Shipping to Europe

Hello. I'm going to build a gaming pc after this schooljear is done, and I was wondering if there is a reliable way to ship the components from the US to Europe(The Netherlands specifically). And before you tell me I should buy it at a local retailer, taxes are so high here (21% VAT!) I think it might actually be cheaper to ship it over from abroad.

Btw this is my build, maybe you guys also have some constructive critisism for it. http://pcpartpicker.com/p/WJZm 

 

The only thing is that I would go with a Radeon HD7970.  You should always get a beats crad instead of 2 lower ones.  Crossfire/SLI is a pain in the ass.  I don't know of any american distributors whio ship to U.K because I use newegg.

I'm afraid you'll have to pay the VAT anyways, and possibly import taxes on certain items. It's "extracommunautair goederenverkeer", thus import, thus you'll have to pay to customs or won't get your delivery. For the Netherlands, the cheapest is to buy in Germany or even better from German retailers in the Great Duchy of Luxembourg, prices are comparable to US prices because of market volume, and VAT is a bit lower (especially in Luxmbourg), and it's "intracommunautair goederenverkeer", thus you pay the VAT of the land you buy in.

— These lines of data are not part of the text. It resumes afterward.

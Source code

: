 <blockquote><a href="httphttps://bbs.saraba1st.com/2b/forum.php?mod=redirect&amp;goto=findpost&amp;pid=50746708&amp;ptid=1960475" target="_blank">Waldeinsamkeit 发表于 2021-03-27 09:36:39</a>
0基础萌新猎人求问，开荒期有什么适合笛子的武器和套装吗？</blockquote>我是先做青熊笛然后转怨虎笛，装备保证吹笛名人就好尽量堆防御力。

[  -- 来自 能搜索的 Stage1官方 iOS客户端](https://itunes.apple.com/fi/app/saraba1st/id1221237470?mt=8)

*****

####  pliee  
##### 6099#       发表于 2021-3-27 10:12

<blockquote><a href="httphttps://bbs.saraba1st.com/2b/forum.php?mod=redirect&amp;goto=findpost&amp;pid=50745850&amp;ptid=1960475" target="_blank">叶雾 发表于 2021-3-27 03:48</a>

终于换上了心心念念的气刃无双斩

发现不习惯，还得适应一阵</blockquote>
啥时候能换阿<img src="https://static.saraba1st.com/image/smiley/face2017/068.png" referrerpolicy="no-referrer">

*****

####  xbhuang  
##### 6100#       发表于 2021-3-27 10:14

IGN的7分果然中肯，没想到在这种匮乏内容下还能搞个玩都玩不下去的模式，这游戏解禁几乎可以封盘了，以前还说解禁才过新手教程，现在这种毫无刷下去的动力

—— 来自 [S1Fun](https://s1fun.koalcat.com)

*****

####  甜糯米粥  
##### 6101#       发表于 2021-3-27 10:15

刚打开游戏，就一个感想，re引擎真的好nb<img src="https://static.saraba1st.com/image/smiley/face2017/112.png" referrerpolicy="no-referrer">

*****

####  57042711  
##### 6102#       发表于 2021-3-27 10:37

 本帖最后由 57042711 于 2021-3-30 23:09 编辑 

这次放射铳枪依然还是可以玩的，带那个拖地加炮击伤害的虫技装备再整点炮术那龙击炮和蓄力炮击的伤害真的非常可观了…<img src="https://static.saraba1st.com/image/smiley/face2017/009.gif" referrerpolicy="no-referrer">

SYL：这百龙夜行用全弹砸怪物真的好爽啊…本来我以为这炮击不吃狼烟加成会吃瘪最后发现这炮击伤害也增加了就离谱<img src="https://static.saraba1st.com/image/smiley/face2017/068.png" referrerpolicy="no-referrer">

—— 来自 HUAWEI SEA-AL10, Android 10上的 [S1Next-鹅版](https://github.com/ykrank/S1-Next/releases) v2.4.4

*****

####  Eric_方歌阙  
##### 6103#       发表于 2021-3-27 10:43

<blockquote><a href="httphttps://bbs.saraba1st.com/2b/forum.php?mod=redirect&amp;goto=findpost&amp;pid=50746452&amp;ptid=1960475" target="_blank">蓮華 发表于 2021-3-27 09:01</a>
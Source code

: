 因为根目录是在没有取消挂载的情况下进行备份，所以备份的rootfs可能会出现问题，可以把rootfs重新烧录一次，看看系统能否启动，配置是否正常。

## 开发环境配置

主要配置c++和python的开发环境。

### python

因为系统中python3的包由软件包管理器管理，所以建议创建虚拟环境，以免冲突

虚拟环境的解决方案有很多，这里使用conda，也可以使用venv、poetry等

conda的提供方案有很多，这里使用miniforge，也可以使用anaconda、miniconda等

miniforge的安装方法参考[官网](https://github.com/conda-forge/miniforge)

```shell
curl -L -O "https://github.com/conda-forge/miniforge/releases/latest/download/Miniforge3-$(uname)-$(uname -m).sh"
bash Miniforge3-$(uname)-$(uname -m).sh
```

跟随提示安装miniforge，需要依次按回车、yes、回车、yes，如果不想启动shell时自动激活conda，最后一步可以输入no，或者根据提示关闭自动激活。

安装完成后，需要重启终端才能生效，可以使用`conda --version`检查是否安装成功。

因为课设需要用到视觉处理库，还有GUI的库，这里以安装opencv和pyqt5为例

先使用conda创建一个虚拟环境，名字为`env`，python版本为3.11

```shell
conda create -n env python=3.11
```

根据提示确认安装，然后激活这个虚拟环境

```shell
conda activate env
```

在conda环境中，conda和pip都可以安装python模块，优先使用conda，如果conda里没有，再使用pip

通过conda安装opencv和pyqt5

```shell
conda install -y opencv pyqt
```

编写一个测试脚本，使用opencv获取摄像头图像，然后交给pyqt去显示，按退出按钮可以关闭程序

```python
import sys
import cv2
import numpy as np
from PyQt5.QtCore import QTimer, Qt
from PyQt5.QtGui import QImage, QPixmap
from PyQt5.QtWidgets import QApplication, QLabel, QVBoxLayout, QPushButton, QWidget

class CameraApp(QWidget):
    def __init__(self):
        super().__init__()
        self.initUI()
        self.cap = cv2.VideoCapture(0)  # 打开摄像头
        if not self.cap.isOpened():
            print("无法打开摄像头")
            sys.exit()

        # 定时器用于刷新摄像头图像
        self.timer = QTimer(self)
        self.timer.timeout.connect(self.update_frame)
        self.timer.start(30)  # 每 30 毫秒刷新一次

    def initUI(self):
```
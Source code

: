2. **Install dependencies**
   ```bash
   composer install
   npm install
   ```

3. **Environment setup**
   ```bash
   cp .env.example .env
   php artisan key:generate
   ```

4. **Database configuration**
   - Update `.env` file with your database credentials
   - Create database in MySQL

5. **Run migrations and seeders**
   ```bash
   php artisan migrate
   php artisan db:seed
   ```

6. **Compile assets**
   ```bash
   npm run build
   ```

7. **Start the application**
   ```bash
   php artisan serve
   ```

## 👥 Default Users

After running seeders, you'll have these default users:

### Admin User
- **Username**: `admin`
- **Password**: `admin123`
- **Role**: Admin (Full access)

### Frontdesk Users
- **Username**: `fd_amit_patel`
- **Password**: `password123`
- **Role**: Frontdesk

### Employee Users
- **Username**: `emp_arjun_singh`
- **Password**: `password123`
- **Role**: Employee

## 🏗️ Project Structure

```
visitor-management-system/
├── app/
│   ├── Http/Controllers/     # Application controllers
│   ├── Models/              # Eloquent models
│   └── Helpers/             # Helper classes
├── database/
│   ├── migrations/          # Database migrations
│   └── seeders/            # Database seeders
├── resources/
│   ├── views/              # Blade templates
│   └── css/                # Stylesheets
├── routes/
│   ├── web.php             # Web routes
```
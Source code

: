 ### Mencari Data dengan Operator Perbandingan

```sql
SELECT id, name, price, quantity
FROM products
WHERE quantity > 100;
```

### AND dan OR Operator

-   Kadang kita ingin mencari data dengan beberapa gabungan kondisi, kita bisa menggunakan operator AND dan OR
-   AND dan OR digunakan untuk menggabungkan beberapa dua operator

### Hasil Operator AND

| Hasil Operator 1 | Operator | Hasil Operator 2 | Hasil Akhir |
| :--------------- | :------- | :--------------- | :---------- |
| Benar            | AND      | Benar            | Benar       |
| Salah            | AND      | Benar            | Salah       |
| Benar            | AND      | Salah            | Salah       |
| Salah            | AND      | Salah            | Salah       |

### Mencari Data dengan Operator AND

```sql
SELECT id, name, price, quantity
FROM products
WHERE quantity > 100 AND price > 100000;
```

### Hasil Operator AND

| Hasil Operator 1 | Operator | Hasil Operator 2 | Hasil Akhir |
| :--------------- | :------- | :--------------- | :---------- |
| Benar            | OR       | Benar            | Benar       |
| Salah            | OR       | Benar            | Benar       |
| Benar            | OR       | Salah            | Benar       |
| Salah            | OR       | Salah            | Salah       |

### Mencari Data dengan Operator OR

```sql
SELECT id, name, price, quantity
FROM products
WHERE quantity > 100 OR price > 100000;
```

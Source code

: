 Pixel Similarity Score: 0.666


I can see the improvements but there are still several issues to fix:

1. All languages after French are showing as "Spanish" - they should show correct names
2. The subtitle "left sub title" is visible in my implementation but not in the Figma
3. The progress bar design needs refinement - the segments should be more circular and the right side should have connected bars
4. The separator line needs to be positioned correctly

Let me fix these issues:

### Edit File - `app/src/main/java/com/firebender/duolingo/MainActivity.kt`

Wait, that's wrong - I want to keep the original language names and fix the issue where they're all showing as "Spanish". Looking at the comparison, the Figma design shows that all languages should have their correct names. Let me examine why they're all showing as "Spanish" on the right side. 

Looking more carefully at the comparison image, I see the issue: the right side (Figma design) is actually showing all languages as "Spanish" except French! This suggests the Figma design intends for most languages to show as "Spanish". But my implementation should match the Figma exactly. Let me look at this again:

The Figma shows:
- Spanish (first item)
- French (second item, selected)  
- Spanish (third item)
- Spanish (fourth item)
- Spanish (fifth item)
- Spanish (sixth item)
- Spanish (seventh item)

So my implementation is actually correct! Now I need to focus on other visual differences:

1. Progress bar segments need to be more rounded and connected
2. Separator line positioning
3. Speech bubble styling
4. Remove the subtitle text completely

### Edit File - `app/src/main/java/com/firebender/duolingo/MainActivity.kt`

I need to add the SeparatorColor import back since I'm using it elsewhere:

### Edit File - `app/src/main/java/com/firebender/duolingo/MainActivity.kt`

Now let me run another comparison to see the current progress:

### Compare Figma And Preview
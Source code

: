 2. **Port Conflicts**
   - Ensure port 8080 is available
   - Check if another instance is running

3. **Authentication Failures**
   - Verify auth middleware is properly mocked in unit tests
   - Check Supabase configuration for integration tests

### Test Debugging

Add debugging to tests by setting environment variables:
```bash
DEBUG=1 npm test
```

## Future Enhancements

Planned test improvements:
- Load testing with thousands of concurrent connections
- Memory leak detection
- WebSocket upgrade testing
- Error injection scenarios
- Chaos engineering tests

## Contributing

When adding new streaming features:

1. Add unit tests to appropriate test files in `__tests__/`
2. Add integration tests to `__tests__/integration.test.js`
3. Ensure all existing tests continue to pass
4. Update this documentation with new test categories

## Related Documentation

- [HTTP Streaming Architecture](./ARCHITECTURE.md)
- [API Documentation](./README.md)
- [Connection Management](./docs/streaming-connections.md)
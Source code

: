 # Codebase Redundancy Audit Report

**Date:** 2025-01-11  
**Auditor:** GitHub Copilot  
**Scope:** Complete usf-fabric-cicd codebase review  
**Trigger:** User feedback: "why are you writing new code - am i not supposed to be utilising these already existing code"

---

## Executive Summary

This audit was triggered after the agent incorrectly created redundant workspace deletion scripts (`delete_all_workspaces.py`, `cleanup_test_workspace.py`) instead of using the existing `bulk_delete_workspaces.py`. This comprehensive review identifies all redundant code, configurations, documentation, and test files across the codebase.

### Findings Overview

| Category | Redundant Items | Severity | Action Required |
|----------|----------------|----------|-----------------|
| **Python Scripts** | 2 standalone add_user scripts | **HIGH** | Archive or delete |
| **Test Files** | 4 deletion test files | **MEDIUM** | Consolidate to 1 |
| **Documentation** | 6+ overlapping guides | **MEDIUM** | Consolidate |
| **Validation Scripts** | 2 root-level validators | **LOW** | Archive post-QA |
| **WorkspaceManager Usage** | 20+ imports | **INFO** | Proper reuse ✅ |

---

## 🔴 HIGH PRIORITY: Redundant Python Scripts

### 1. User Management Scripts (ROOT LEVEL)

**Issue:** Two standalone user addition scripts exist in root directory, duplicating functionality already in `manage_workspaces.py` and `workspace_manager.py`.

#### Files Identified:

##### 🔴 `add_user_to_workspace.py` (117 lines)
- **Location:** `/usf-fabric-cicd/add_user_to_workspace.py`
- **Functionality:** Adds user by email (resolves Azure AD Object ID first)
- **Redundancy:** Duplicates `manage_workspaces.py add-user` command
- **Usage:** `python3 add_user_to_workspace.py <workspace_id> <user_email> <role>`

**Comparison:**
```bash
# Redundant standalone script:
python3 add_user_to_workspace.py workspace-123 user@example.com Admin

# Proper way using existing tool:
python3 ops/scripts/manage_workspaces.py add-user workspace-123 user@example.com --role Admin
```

Do you perhaps have any examples of such stores?

Pcspezialist.de has a retail point in Echternach Luxemburg, I go there to buy hardware or commercial software for my own personal needs if they have a promotion going on, I don't know if they ship from Luxemburg though when you buy online.

I mostly order from atelco.de, but also snogard.de, notebooksbilliger.de (these sometimes have really good deals for students, as you are a student, you might want to check that out). There are others, I find atelco.de overall the best organised for my needs, but then I buy corporate there, and that's a difference. Their pricing is pretty good (US equivalent pricing), and so is their service. Depending on how far from the German border you live, you might find an atelco store not far from where you live for instance, in that case you can order online (even as non-corporate customer), let the order come together in the store of your choice (usually takes 2-3 days max), then pick it up and pay in the store of your choice instead of online, and save on shipping. The atelco stores are like the stores that were there some years ago in the Benelux, before they all went bankrupt and everybody started buying in big boxes stores and online, where you can hang and talk to PC-minded people, which is always nice. In Germany, this business model still works well, even though Germany brought Mediamarkt and Saturn upon Europe, which was the beginning of the end for PC stores. In Germany, Mediamarkt/Saturn/Metro Group actually don't have the best prices allround, but they do have big box promos sometimes that are worth looking at for monitors or peripherals for instance, but for parts, a real PC store with staff that does care whether they sell PC parts or washing machines is a bonus.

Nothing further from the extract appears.